The cancellation of the 2020 Australian Grand Prix will have major financial repercussions for Formula 1, just one of the many reasons why the decision to call off this weekend’s race proved so difficult to reach.
Races in Bahrain and Vietnam are also expected to be formally cancelled in the next few hours, adding to the earlier postponement of the China GP. Races in may at Spain and Monaco are also believed to be in doubt.
If a national or regional government calls off the race – as happened in China – then the organiser doesn’t have to pay the large hosting fee for holding the race. But if the decision is made by the promoters then they are liable for the full sum, as well as for refunding ticket sales.
“We are going to work through with the fans on the refunds applicable to their ticketing arrangements,” said Andrew Westacott, CEO of the Australian Grand Prix Corporation.
“We’re reaching out and we’re saddened for the fans,” he told Autosport magazine. “Not only is it the fans, but there’s the element of sadness and disappointment that we have for the 600 suppliers, the 12,000 staff that work the event on the weekend
“A cancellation of this nature has a lot of consequences. Some of those are contractual, and some financial.
In the case of Australia the decision was jointly reached by the FIA, the organiser and Formula 1 management, making it unclear who will pay for what – and how much the F1 teams will also lose out.
“The cancellation has many consequences, including financial ones,” said AGPC’s Paul Little. “There are many things to clear up with Formula 1.
”Australia pays Liberty about $35 million,” he told Germany’s Auto Motor Und Sport. “If they fail, the total is missing in the pot. This is also partly on the heads of the teams.”
The comments were expanded upon by Haas f1 team manager Guenther Steiner.
“At Grand Prix that pay more than $25 million, we lose money,” Steiner explained. “Below that, the loss is offset by the savings of not driving.”
The teams have already lost potential revenue from the postponement of the China race and now face more losses from losing events at Australia, Bahrain and Vietnam.
“We assume that the pot from which it [prize revenue] is distributed will turn out smaller,” confirmed Racing Point team boss Otmar Szafnauer.
“The teams survive on their funding from racing,” acknowledged F1 head of motorsport Ross Brawn. “This will have an impact on team budgets for the future and it will have an impact on our economics as a company,” he said.
“Each race you lose has an impact,” he added. “[But] we are used to a fair degree of cutting our costs to suit, so there is resilience in the sport and we have plans to rebuild the season, try to accommodate as many of the lost races as possible.”
One of the question marks hanging over this weekend’s decision not to hold the Australian Grand Prix is whether it’s technically a postponement or an outright cancellation.
China is officially currently listed as ‘postponed’, but on Friday the race in Melbourne was unequivocally stated as being a ‘cancellation’.
“We officially used the word cancellation to clarify,” confirmed a spokesperson for the Melbourne event. “With the word postponed, some fans would have thought it might only be moved by a few hours.”
But in his comments to the media on Friday, Formula 1 chief executive Chase Carey suggested that it was more accurate to think of the event as being delayed rather than cancelled.

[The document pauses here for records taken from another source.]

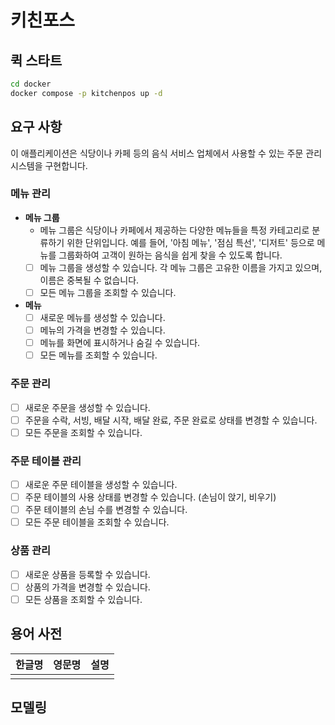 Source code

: # 키친포스

## 퀵 스타트

```sh
cd docker
docker compose -p kitchenpos up -d
```

## 요구 사항

이 애플리케이션은 식당이나 카페 등의 음식 서비스 업체에서 사용할 수 있는 주문 관리 시스템을 구현합니다.

### 메뉴 관리

- **메뉴 그룹**
    - 메뉴 그룹은 식당이나 카페에서 제공하는 다양한 메뉴들을 특정 카테고리로 분류하기 위한 단위입니다. 예를 들어, '아침 메뉴', '점심 특선', '디저트' 등으로 메뉴를 그룹화하여 고객이 원하는 음식을 쉽게
      찾을 수 있도록 합니다.
    - [ ] 메뉴 그룹을 생성할 수 있습니다. 각 메뉴 그룹은 고유한 이름을 가지고 있으며, 이름은 중복될 수 없습니다.
    - [ ] 모든 메뉴 그룹을 조회할 수 있습니다.

- **메뉴**
    - [ ] 새로운 메뉴를 생성할 수 있습니다.
    - [ ] 메뉴의 가격을 변경할 수 있습니다.
    - [ ] 메뉴를 화면에 표시하거나 숨길 수 있습니다.
    - [ ] 모든 메뉴를 조회할 수 있습니다.

### 주문 관리

- [ ] 새로운 주문을 생성할 수 있습니다.
- [ ] 주문을 수락, 서빙, 배달 시작, 배달 완료, 주문 완료로 상태를 변경할 수 있습니다.
- [ ] 모든 주문을 조회할 수 있습니다.

### 주문 테이블 관리

- [ ] 새로운 주문 테이블을 생성할 수 있습니다.
- [ ] 주문 테이블의 사용 상태를 변경할 수 있습니다. (손님이 앉기, 비우기)
- [ ] 주문 테이블의 손님 수를 변경할 수 있습니다.
- [ ] 모든 주문 테이블을 조회할 수 있습니다.

### 상품 관리

- [ ] 새로운 상품을 등록할 수 있습니다.
- [ ] 상품의 가격을 변경할 수 있습니다.
- [ ] 모든 상품을 조회할 수 있습니다.

## 용어 사전

| 한글명 | 영문명 | 설명 |
|-----|-----|----|
|     |     |    |

## 모델링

“We are trying to help the Australians to hold this wonderful race at a different time,” he stated.
However unlike China, the Australian Grand Prix is not held at a fixed racing facility but on a temporary street circuit constructed in Melbourne’s Albert Park, which has to be dismantled after the race it finished. That makes it hard to ramp up the preparations again later in the year.
“We cannot leave the infrastructure forever. We will dismantle them first and then advise whether the race can take place at a later date. ”
Monaco faces the same problem. It takes around six weeks to ready the streets about the city for the historic Grand Prix every year.
While preparations in the principality are ongoing, it’s now more than possible that this race too will fall foul of the global impact of coronavirus.
The lead time means that a decision will be needed by early April. But for F1 to lose the undoubted jewel in its crown would be a huge blow to the sport in its 70th season.